虽然米莎并没有说些什么,也没有露出半点抱怨的神色,但索菲娅却忽的讲不下去了。
这穿着军装,戴着臂铠的战士轻轻把那只没有佩戴手套的手放在米莎·阿斯塔尔的肩膀上,拍了拍。在这么近的距离下,其实能够看出向来给人以压力感,极其严肃、甚至可以说有些死板的她,年纪恐怕也没比米莎大多少。
至多只有二十岁出头。
只是战争在她身上和心里留下的痕迹实在太重了,本来是如花似玉的年纪,脸上却僵硬得看不到什么笑容,现在勉强的露出一个微笑,显得滑稽、又叫人悲伤。
“抱歉。我只是觉得,这并不是适合说这些的时候。”
“我......我其实,并不是从一开始,就是为战斗而生。”
“在列宁格勒加里宁工学院读书时,我们也曾经穿着有白纱花边的裙子、带着如百合般的头花,穿着白色长袜,在草地上自由的、欢快的朗读诗歌,在教室里,在课堂上,在图书馆。”

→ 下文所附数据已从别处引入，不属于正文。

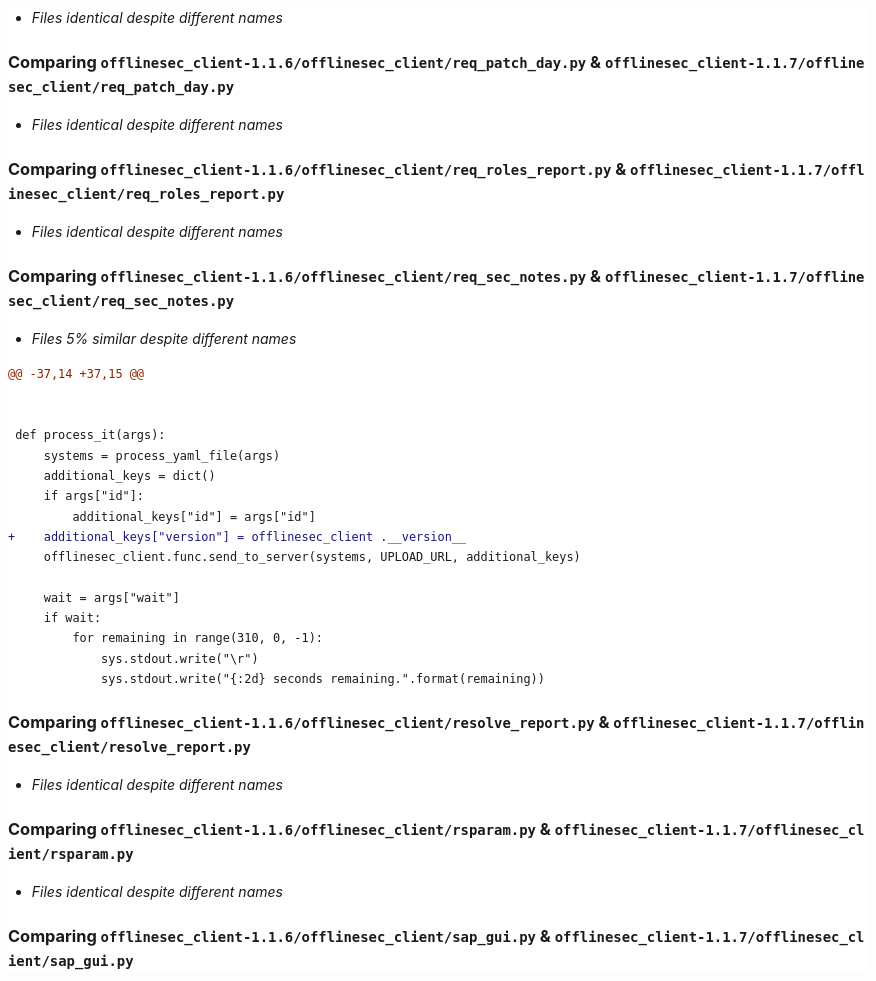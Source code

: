  * *Files identical despite different names*

### Comparing `offlinesec_client-1.1.6/offlinesec_client/req_patch_day.py` & `offlinesec_client-1.1.7/offlinesec_client/req_patch_day.py`

 * *Files identical despite different names*

### Comparing `offlinesec_client-1.1.6/offlinesec_client/req_roles_report.py` & `offlinesec_client-1.1.7/offlinesec_client/req_roles_report.py`

 * *Files identical despite different names*

### Comparing `offlinesec_client-1.1.6/offlinesec_client/req_sec_notes.py` & `offlinesec_client-1.1.7/offlinesec_client/req_sec_notes.py`

 * *Files 5% similar despite different names*

```diff
@@ -37,14 +37,15 @@
 
 
 def process_it(args):
     systems = process_yaml_file(args)
     additional_keys = dict()
     if args["id"]:
         additional_keys["id"] = args["id"]
+    additional_keys["version"] = offlinesec_client .__version__
     offlinesec_client.func.send_to_server(systems, UPLOAD_URL, additional_keys)
 
     wait = args["wait"]
     if wait:
         for remaining in range(310, 0, -1):
             sys.stdout.write("\r")
             sys.stdout.write("{:2d} seconds remaining.".format(remaining))
```

### Comparing `offlinesec_client-1.1.6/offlinesec_client/resolve_report.py` & `offlinesec_client-1.1.7/offlinesec_client/resolve_report.py`

 * *Files identical despite different names*

### Comparing `offlinesec_client-1.1.6/offlinesec_client/rsparam.py` & `offlinesec_client-1.1.7/offlinesec_client/rsparam.py`

 * *Files identical despite different names*

### Comparing `offlinesec_client-1.1.6/offlinesec_client/sap_gui.py` & `offlinesec_client-1.1.7/offlinesec_client/sap_gui.py`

“——如果没有战争的话。米莎,如果世界像你们所说的那样发展......”
“我很有可能在战争结束之后,回到空军学校去继续学习。”
“然后,也许......”
她稍稍叹了口气。
“就像是我的那位学弟、尤里·加加林那样......”
“我也许能成为第一批宇航员也说不定。”
“但这些都不过是可能性、是幻想、是不切实际的空想罢了——我已经死了,在原本的那个世界,我已经完全是一个死人了。米莎。我所能够做的,只有继续坚定我的信仰、拯救这个被蹂躏的世界、拯救这个被摧残的世界、和这个世界的人一起战斗。”
“从来就没有什么救世主,要拯救这个世界,就只能依靠这个世界的人——所有的人,一起,齐心协力的,才能完成那个目标。”
“我想,我的生命恐怕容纳不下那些风花雪月、容不下那些安安心心做学问的空隙了。唯有战斗、只有奋斗、仅有努力。”
“除此之外,再无其他。”
“抱歉,米莎。”
她深深的吸了一口气,恢复了原本沉静、严肃的样子。
“我是一个战士。苏维埃战士、人民的战士、母亲的女儿。”
“我已经舍弃了作为建筑家、数学家、艺术家或者宇航员的梦想了。”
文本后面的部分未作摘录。